Odoo's ORM (Object-Relational Mapping) handles everything between Python code and the database. You create fields, define calculations, and Odoo handles the rest. Computed fields and onchange methods are two of the most commonly used tools.
Computed fields
A field whose value is calculated automatically. Total amount = quantity * unit price. In Python: total = fields.Float(compute='_compute_total'). The method _compute_total runs every time dependent fields change.
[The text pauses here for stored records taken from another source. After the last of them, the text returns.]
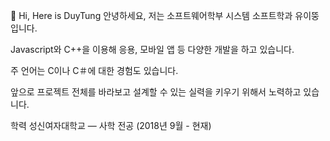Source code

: 👋 Hi, Here is DuyTung
안녕하세요, 저는 소프트웨어학부 시스템 소프트학과 유이뚱 입니다.

Javascript와 C++을 이용해 응용, 모바일 앱 등 다양한 개발을 하고 있습니다.

주 언어는 C이나 C＃에 대한 경험도 있습니다.

앞으로 프로젝트 전체를 바라보고 설계할 수 있는 실력을 키우기 위해서 노력하고 있습니다.

학력
성신여자대학교 — 사학 전공 (2018년 9월 - 현재)




<!---
nldtung98/nldtung98 is a ✨ special ✨ repository because its `README.md` (this file) appears on your GitHub profile.
You can click the Preview link to take a look at your changes.
--->
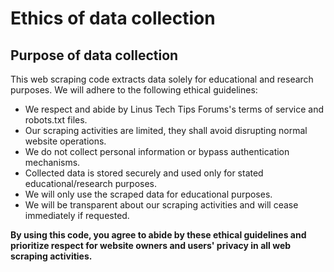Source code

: # Ethics of data collection

## Purpose of data collection

This web scraping code extracts data solely for educational and research purposes. We will adhere to the following ethical guidelines:

- We respect and abide by Linus Tech Tips Forums's terms of service and robots.txt files.
- Our scraping activities are limited, they shall avoid disrupting normal website operations.
- We do not collect personal information or bypass authentication mechanisms.
- Collected data is stored securely and used only for stated educational/research purposes.
- We will only use the scraped data for educational purposes.
- We will be transparent about our scraping activities and will cease immediately if requested.

**By using this code, you agree to abide by these ethical guidelines and prioritize respect for website owners and users' privacy in all web scraping activities.**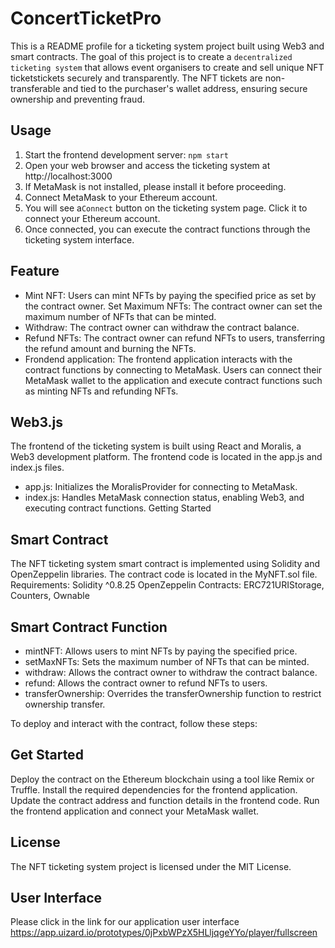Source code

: # ConcertTicketPro
This is a README profile for a ticketing system project built using Web3 and smart contracts. The goal of this project is to create a `decentralized ticketing system` that allows event organisers to create and sell unique NFT ticketstickets securely and transparently. The NFT tickets are non-transferable and tied to the purchaser's wallet address, ensuring secure ownership and preventing fraud.
## Usage
1. Start the frontend development server: ``npm start``
2. Open your web browser and access the ticketing system at http://localhost:3000
3. If MetaMask is not installed, please install it before proceeding.
4. Connect MetaMask to your Ethereum account.
5. You will see a`Connect` button on the ticketing system page. Click it to connect your Ethereum account.
6. Once connected, you can execute the contract functions through the ticketing system interface.
## Feature
- Mint NFT: Users can mint NFTs by paying the specified price as set by the contract owner.
Set Maximum NFTs: The contract owner can set the maximum number of NFTs that can be minted.
- Withdraw: The contract owner can withdraw the contract balance.
- Refund NFTs: The contract owner can refund NFTs to users, transferring the refund amount and burning the NFTs.
- Frondend application: The frontend application interacts with the contract functions by connecting to MetaMask. Users can connect their MetaMask wallet to the application and execute contract functions such as minting NFTs and refunding NFTs.
## Web3.js
The frontend of the ticketing system is built using React and Moralis, a Web3 development platform. The frontend code is located in the app.js and index.js files.
- app.js: Initializes the MoralisProvider for connecting to MetaMask.
- index.js: Handles MetaMask connection status, enabling Web3, and executing contract functions.
Getting Started
## Smart Contract
The NFT ticketing system smart contract is implemented using Solidity and OpenZeppelin libraries. The contract code is located in the MyNFT.sol file.
Requirements: Solidity ^0.8.25
OpenZeppelin Contracts: ERC721URIStorage, Counters, Ownable
## Smart Contract Function
- mintNFT: Allows users to mint NFTs by paying the specified price.
- setMaxNFTs: Sets the maximum number of NFTs that can be minted.
- withdraw: Allows the contract owner to withdraw the contract balance.
- refund: Allows the contract owner to refund NFTs to users.
- transferOwnership: Overrides the transferOwnership function to restrict ownership transfer.

To deploy and interact with the contract, follow these steps:
## Get Started
Deploy the contract on the Ethereum blockchain using a tool like Remix or Truffle.
Install the required dependencies for the frontend application.
Update the contract address and function details in the frontend code.
Run the frontend application and connect your MetaMask wallet.
## License
The NFT ticketing system project is licensed under the MIT License.
## User Interface
Please click in the link for our application user interface
https://app.uizard.io/prototypes/0jPxbWPzX5HLljqgeYYo/player/fullscreen
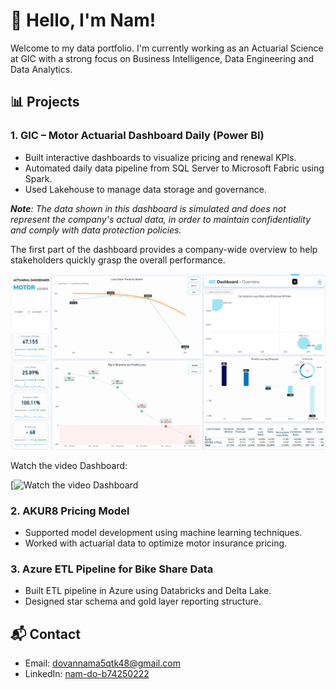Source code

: # 👋 Hello, I'm Nam!
Welcome to my data portfolio. I'm currently working as an Actuarial Science at GIC with a strong focus on Business Intelligence, Data Engineering and Data Analytics.

## 📊 Projects

### 1. GIC – Motor Actuarial Dashboard Daily (Power BI)
- Built interactive dashboards to visualize pricing and renewal KPIs.
- Automated daily data pipeline from SQL Server to Microsoft Fabric using Spark.
- Used Lakehouse to manage data storage and governance.
  
_**Note**: The data shown in this dashboard is simulated and does not represent the company's actual data, in order to maintain confidentiality and comply with data protection policies._

The first part of the dashboard provides a company-wide overview to help stakeholders quickly grasp the overall performance.

![Dashboard Screenshot](images/GIC_dashboard_MT.png)

Watch the video Dashboard:

[![Watch the video Dashboard](video/dashboard_motor.gif)

### 2. AKUR8 Pricing Model
- Supported model development using machine learning techniques.
- Worked with actuarial data to optimize motor insurance pricing.

### 3. Azure ETL Pipeline for Bike Share Data
- Built ETL pipeline in Azure using Databricks and Delta Lake.
- Designed star schema and gold layer reporting structure.

## 📬 Contact
- Email: dovannama5qtk48@gmail.com
- LinkedIn: [nam-do-b74250222](https://www.linkedin.com/in/nam-do-b74250222/)
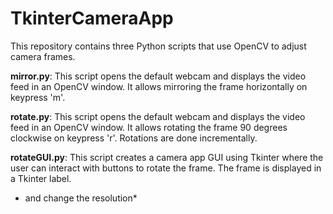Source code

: # TkinterCameraApp

This repository contains three Python scripts that use OpenCV to adjust camera frames.

**mirror.py**:
This script opens the default webcam and displays the video feed in an OpenCV window. It allows mirroring the frame horizontally on keypress 'm'.

**rotate.py**: 
This script opens the default webcam and displays the video feed in an OpenCV window. It allows rotating the frame 90 degrees clockwise on keypress 'r'. Rotations are done incrementally.

**rotateGUI.py**: 
This script creates a camera app GUI using Tkinter where the user can interact with buttons to rotate the frame. The frame is displayed in a Tkinter label. 

* and change the resolution*



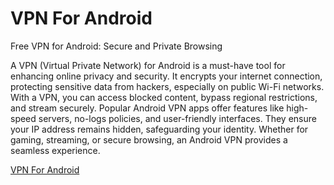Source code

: # VPN For Android
Free VPN for Android: Secure and Private Browsing

A VPN (Virtual Private Network) for Android is a must-have tool for enhancing online privacy and security. It encrypts your internet connection, protecting sensitive data from hackers, especially on public Wi-Fi networks. With a VPN, you can access blocked content, bypass regional restrictions, and stream securely. Popular Android VPN apps offer features like high-speed servers, no-logs policies, and user-friendly interfaces. They ensure your IP address remains hidden, safeguarding your identity. Whether for gaming, streaming, or secure browsing, an Android VPN provides a seamless experience. 

[VPN For Android](https://play.google.com/store/apps/details?id=com.privy.proxy)
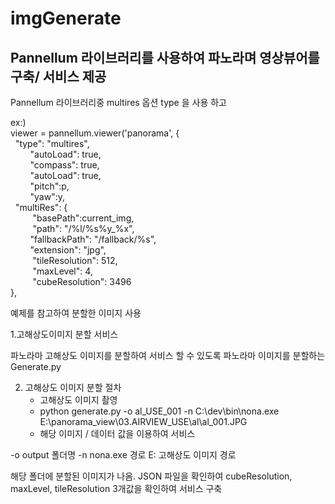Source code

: # imgGenerate

## Pannellum 라이브러리를 사용하여 파노라며 영상뷰어를 구축/ 서비스 제공

Pannellum 라이브러리중
multires 옵션 type 을 사용 하고

ex:)<br>
viewer = pannellum.viewer('panorama', { <br>
    &nbsp;&nbsp;"type": "multires",<br>
	&nbsp;&nbsp;&nbsp;&nbsp;&nbsp;&nbsp;&nbsp;&nbsp;"autoLoad": true,<br>
	&nbsp;&nbsp;&nbsp;&nbsp;&nbsp;&nbsp;&nbsp;&nbsp;"compass": true,<br>
	&nbsp;&nbsp;&nbsp;&nbsp;&nbsp;&nbsp;&nbsp;&nbsp;"autoLoad": true,<br>
	&nbsp;&nbsp;&nbsp;&nbsp;&nbsp;&nbsp;&nbsp;&nbsp;"pitch":p,<br>
	&nbsp;&nbsp;&nbsp;&nbsp;&nbsp;&nbsp;&nbsp;&nbsp;"yaw":y,<br>
    &nbsp;&nbsp;"multiRes": {<br>
       &nbsp;&nbsp;&nbsp;&nbsp; &nbsp;&nbsp;&nbsp;&nbsp;"basePath":current_img,<br>
       &nbsp;&nbsp;&nbsp;&nbsp; &nbsp;&nbsp;&nbsp;&nbsp;"path": "/%l/%s%y_%x",<br>
        &nbsp;&nbsp;&nbsp;&nbsp;&nbsp;&nbsp;&nbsp;&nbsp;"fallbackPath": "/fallback/%s",<br>
        &nbsp;&nbsp;&nbsp;&nbsp;&nbsp;&nbsp;&nbsp;&nbsp;"extension": "jpg",<br>
       &nbsp;&nbsp;&nbsp;&nbsp; &nbsp;&nbsp;&nbsp;&nbsp;"tileResolution": 512,<br>
       &nbsp;&nbsp;&nbsp;&nbsp; &nbsp;&nbsp;&nbsp;&nbsp;"maxLevel": 4,<br>
       &nbsp;&nbsp;&nbsp;&nbsp; &nbsp;&nbsp;&nbsp;&nbsp;"cubeResolution": 3496<br>
    }, <br>
    
예제를 참고하여 분할한 이미지 사용


1.고해상도이미지 분할 서비스

파노라마 고해상도 이미지를 분할하여 서비스 할 수 있도록 
파노라마 이미지를 분할하는 Generate.py 

2. 고해상도 이미지 분할 절차
   - 고해상도 이미지 촬영
   - python generate.py -o al_USE_001 -n C:\dev\bin\nona.exe E:\panorama_view\03.AIRVIEW_USE\al\al_001.JPG
   - 해당 이미지 / 데이터 값을 이용하여 서비스

-o output 폴더명
-n nona.exe 경로
E: 고해상도 이미지 경로

해당 폴더에 분할된 이미지가 나옴.  JSON 파일을 확인하여 cubeResolution, maxLevel, tileResolution 3개값을 확인하여 
서비스 구축


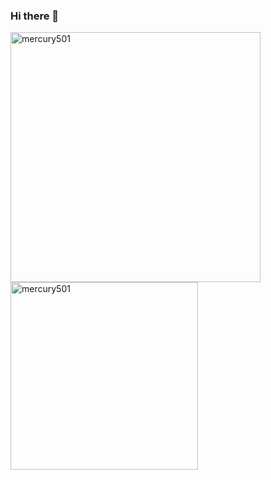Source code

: ### Hi there 👋

<!--
**Gemini-Loboto3/Gemini-Loboto3** is a ✨ _special_ ✨ repository because its `README.md` (this file) appears on your GitHub profile.

Here are some ideas to get you started:

- 🔭 I’m currently working on ...
- 🌱 I’m currently learning ...
- 👯 I’m looking to collaborate on ...
- 🤔 I’m looking for help with ...
- 💬 Ask me about ...
- 📫 How to reach me: ...
- 😄 Pronouns: ...
- ⚡ Fun fact: ...
-->

<img align="left" src="https://github-readme-stats.vercel.app/api?username=Gemini-Loboto3&show_icons=true&theme=gotham" alt="mercury501" width="400" margin="0px"/>
<img src="https://github-readme-stats.vercel.app/api/top-langs/?username=Gemini-Loboto3&layout=compact&theme=gotham&langs_count=6" alt="mercury501" width="300"/>
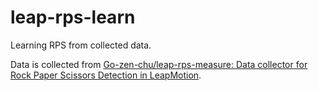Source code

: # leap-rps-learn

Learning RPS from collected data.

Data is collected from [Go-zen-chu/leap-rps-measure: Data collector for Rock Paper Scissors Detection in LeapMotion](https://github.com/Go-zen-chu/leap-rps-measure).
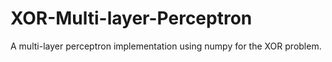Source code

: # XOR-Multi-layer-Perceptron
A multi-layer perceptron implementation using numpy for the XOR problem.
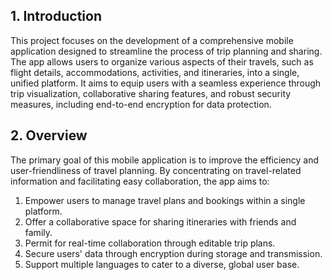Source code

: 

## 1. Introduction

This project focuses on the development of a comprehensive mobile application designed to streamline the process of trip planning and sharing. 
The app allows users to organize various aspects of their travels, such as flight details, accommodations, activities, and itineraries, into a single, unified platform. 
It aims to equip users with a seamless experience through trip visualization, collaborative sharing features, and robust security measures, including end-to-end encryption for data protection.


## 2. Overview 
The primary goal of this mobile application is to improve the efficiency and user-friendliness of travel planning. 
By concentrating on travel-related information and facilitating easy collaboration, the app aims to:

1. Empower users to manage travel plans and bookings within a single platform.
2. Offer a collaborative space for sharing itineraries with friends and family.
3. Permit for real-time collaboration through editable trip plans.
4. Secure users' data through encryption during storage and transmission.
5. Support multiple languages to cater to a diverse, global user base.
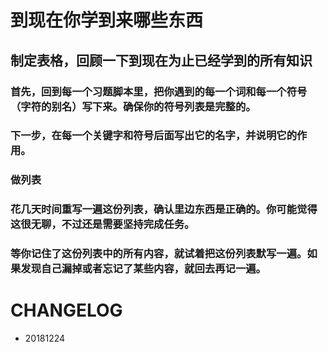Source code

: 
# 到现在你学到来哪些东西


## 制定表格，回顾一下到现在为止已经学到的所有知识


### 首先，回到每一个习题脚本里，把你遇到的每一个词和每一个符号（字符的别名）写下来。确保你的符号列表是完整的。

### 下一步，在每一个关键字和符号后面写出它的名字，并说明它的作用。

### 做列表


### 花几天时间重写一遍这份列表，确认里边东西是正确的。你可能觉得这很无聊，不过还是需要坚持完成任务。


### 等你记住了这份列表中的所有内容，就试着把这份列表默写一遍。如果发现自己漏掉或者忘记了某些内容，就回去再记一遍。




# CHANGELOG
- 20181224
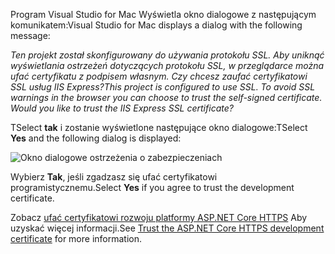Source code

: <span data-ttu-id="c8c0c-101">Program Visual Studio for Mac Wyświetla okno dialogowe z następującym komunikatem:</span><span class="sxs-lookup"><span data-stu-id="c8c0c-101">Visual Studio for Mac displays a dialog with the following message:</span></span>

<span data-ttu-id="c8c0c-102">*Ten projekt został skonfigurowany do używania protokołu SSL. Aby uniknąć wyświetlania ostrzeżeń dotyczących protokołu SSL, w przeglądarce można ufać certyfikatu z podpisem własnym. Czy chcesz zaufać certyfikatowi SSL usług IIS Express?*</span><span class="sxs-lookup"><span data-stu-id="c8c0c-102">*This project is configured to use SSL. To avoid SSL warnings in the browser you can choose to trust the self-signed certificate. Would you like to trust the IIS Express SSL certificate?*</span></span>

<span data-ttu-id="c8c0c-103">TSelect **tak** i zostanie wyświetlone następujące okno dialogowe:</span><span class="sxs-lookup"><span data-stu-id="c8c0c-103">TSelect **Yes** and the following dialog is displayed:</span></span>

![Okno dialogowe ostrzeżenia o zabezpieczeniach](~/getting-started/_static/cert.png)

<span data-ttu-id="c8c0c-105">Wybierz **Tak**, jeśli zgadzasz się ufać certyfikatowi programistycznemu.</span><span class="sxs-lookup"><span data-stu-id="c8c0c-105">Select **Yes** if you agree to trust the development certificate.</span></span>

<span data-ttu-id="c8c0c-106">Zobacz [ufać certyfikatowi rozwoju platformy ASP.NET Core HTTPS](xref:security/enforcing-ssl#trust-the-aspnet-core-https-development-certificate-on-windows-and-macos) Aby uzyskać więcej informacji.</span><span class="sxs-lookup"><span data-stu-id="c8c0c-106">See [Trust the ASP.NET Core HTTPS development certificate](xref:security/enforcing-ssl#trust-the-aspnet-core-https-development-certificate-on-windows-and-macos) for more information.</span></span>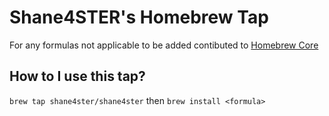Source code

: # Shane4STER's Homebrew Tap

For any formulas not applicable to be added contibuted to [Homebrew Core](https://github.com/Homebrew/homebrew-core)

## How to I use this tap?

`brew tap shane4ster/shane4ster` then `brew install <formula>`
Use @api.depends('quantity', 'unit_price') to specify which fields trigger recalculation. Odoo optimizes: the calculation only runs when a dependent field actually changes, not on every read.
Stored computed fields
Add store=True and the value is saved in the database. Advantage: you can search, filter, and group on it. Disadvantage: it takes space and requires recalculation on change. Use it for fields needed in reports and lists. Non-stored for fields only displayed in form view.
Onchange
@api.onchange('partner_id') triggers in real time when the user changes the field in the form. Good for pre-filling related fields: select customer, automatically fill in address and payment terms. Onchange runs in the browser (client-side) before the record is saved.
The difference
Computed fields are calculated on read (or on dependency change if stored). Onchange triggers on interaction in the form. Computed fields work everywhere (API, import, automation). Onchange only works in form view.
Common mistakes
Forgetting @api.depends on computed fields (value never recalculates). Using onchange for business logic that should be a constraint or computed field. Dependency chains: A depends on B which depends on C; don't forget to declare the entire chain.